[Saved entries]
--- START ---

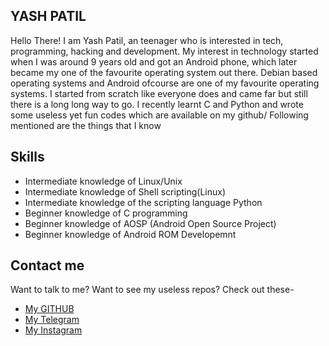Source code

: ## YASH PATIL

Hello There! I am Yash Patil, an teenager who is interested in tech, programming, hacking and development. My interest in technology started when I was around 9 years old and got an Android phone, which later became my one of the favourite operating system out there. Debian based operating systems and Android ofcourse are one of my favourite operating systems. I started from scratch like everyone does and came far but still there is a long long way to go. I recently learnt C and Python and wrote some useless yet fun codes which are available on my github/ Following mentioned are the things that I know

## Skills
- Intermediate knowledge of Linux/Unix
- Intermediate knowledge of Shell scripting(Linux)
- Intermediate knowledge of the scripting language Python
- Beginner knowledge of C programming
- Beginner knowledge of AOSP (Android Open Source Project)
- Beginner knowledge of Android ROM Developemnt

## Contact me

Want to talk to me? Want to see my useless repos? Check out these-
- [My GITHUB](https://github.com/FrosT2k5/)
- [My Telegram](https://t.me/SuperCosmicBeing)
- [My Instagram](https://www.instagram.com/yash_patil2k5/)
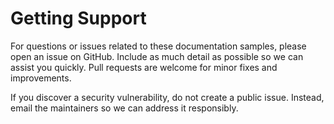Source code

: # Getting Support

For questions or issues related to these documentation samples, please open an
issue on GitHub. Include as much detail as possible so we can assist you
quickly. Pull requests are welcome for minor fixes and improvements.

If you discover a security vulnerability, do not create a public issue.
Instead, email the maintainers so we can address it responsibly.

--- END ---

• YOUR TASK:
Show the lines above that include "Linux".

• RESPONSE:
- Intermediate knowledge of Linux/Unix
- Intermediate knowledge of Shell scripting(Linux)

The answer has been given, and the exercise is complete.